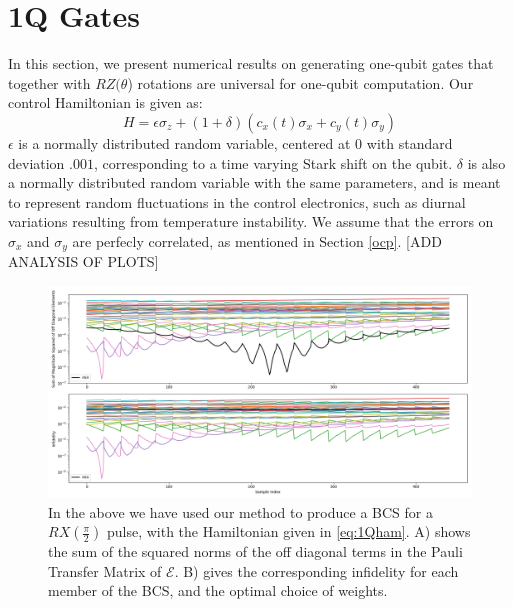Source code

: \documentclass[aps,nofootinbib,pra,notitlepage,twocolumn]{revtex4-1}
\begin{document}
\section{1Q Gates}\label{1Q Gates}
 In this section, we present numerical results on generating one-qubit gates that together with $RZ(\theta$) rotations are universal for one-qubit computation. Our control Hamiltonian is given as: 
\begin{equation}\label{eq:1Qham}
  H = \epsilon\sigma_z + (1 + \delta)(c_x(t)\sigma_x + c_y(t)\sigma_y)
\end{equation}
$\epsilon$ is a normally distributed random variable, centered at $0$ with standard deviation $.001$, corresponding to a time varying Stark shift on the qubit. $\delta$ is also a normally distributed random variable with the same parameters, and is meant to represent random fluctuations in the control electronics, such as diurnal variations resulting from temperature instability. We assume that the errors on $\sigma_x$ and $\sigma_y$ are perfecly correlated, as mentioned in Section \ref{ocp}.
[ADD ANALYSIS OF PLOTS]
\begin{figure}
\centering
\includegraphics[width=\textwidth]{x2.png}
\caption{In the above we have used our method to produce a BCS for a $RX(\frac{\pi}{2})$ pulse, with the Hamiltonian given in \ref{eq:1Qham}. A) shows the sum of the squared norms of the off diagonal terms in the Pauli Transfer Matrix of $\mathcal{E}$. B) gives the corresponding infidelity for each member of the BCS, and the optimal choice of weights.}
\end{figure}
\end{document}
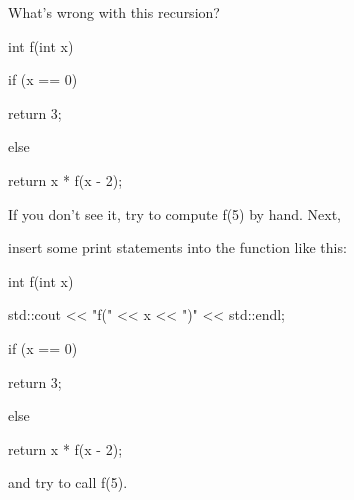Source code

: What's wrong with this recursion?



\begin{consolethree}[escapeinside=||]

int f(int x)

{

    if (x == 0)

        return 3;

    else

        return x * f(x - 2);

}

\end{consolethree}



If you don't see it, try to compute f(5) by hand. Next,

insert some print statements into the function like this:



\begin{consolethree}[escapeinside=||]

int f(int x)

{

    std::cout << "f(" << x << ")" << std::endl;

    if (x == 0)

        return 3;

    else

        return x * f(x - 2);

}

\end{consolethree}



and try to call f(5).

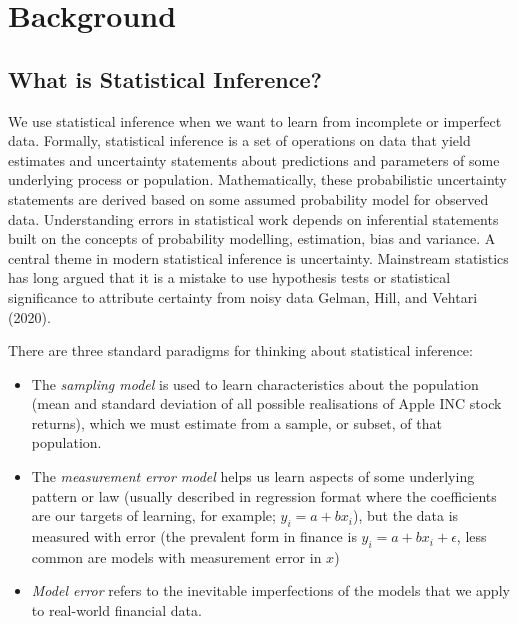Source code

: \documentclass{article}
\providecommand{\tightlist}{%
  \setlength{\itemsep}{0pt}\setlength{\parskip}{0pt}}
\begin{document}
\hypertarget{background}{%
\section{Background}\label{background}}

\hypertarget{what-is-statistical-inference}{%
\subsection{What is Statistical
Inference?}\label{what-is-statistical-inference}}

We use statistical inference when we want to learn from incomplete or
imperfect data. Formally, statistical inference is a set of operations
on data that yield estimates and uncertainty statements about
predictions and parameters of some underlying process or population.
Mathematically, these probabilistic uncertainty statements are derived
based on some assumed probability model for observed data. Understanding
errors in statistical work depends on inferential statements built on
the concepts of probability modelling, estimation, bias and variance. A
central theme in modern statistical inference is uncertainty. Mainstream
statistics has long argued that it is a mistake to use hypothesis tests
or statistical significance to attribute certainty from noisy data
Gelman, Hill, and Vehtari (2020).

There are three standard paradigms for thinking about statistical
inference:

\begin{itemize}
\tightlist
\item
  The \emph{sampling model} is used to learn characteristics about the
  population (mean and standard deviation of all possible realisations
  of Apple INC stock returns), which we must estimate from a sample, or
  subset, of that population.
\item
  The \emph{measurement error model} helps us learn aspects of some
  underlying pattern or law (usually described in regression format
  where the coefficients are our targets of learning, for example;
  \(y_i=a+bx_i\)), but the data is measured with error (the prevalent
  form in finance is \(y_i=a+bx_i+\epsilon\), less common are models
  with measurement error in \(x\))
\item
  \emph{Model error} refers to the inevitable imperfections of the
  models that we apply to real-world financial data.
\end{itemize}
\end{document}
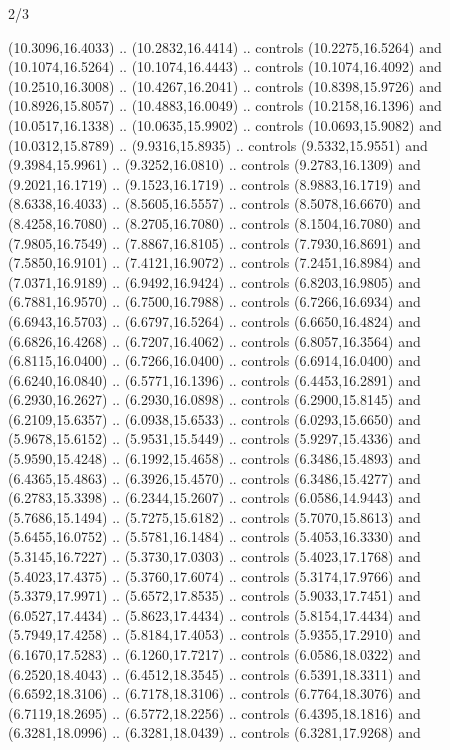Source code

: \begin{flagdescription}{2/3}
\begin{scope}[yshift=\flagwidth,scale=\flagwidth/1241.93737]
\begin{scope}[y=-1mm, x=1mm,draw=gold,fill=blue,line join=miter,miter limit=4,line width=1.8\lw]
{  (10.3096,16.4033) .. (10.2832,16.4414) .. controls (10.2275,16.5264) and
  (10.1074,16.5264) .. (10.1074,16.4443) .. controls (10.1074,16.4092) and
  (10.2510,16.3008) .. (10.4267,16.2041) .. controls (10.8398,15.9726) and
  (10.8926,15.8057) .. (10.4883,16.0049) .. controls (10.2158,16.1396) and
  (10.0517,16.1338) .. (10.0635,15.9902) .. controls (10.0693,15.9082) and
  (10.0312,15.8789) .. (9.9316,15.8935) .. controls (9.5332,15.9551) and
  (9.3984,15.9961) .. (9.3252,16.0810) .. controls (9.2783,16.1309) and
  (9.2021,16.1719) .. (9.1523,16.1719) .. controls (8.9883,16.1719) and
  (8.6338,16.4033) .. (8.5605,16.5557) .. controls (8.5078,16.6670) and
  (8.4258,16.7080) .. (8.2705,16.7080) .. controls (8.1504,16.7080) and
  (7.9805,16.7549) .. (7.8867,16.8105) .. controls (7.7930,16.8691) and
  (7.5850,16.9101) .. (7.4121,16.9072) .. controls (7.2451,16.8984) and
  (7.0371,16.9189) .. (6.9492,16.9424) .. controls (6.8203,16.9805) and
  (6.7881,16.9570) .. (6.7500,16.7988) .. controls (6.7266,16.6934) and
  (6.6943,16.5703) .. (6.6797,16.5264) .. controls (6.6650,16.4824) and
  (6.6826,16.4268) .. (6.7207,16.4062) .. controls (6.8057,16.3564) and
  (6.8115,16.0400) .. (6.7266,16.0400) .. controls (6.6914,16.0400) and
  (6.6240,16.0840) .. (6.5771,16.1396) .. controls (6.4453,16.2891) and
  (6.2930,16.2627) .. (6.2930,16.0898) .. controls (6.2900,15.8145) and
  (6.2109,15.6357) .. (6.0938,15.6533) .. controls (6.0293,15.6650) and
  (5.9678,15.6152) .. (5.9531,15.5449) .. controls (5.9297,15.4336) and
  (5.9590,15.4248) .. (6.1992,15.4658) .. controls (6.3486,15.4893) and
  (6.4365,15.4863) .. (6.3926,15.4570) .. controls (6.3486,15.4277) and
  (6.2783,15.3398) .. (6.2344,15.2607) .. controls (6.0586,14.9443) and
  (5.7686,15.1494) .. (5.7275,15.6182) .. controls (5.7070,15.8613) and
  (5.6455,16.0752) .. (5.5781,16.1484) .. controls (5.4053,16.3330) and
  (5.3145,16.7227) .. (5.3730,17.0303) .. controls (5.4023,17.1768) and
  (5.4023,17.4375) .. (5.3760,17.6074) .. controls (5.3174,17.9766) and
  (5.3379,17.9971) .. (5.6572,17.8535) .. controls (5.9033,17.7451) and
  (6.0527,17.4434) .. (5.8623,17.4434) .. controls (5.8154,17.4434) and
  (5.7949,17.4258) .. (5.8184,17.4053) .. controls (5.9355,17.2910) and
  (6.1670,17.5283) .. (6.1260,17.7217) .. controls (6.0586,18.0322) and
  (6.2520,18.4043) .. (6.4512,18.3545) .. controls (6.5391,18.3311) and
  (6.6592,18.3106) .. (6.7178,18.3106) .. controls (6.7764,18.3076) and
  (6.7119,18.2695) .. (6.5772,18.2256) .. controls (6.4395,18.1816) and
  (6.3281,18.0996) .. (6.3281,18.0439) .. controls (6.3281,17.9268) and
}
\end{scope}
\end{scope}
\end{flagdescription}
------------------------------
After reading through the records, count the lines that hold the string "inference" and give only the count.

** ANSWER SPACE **
6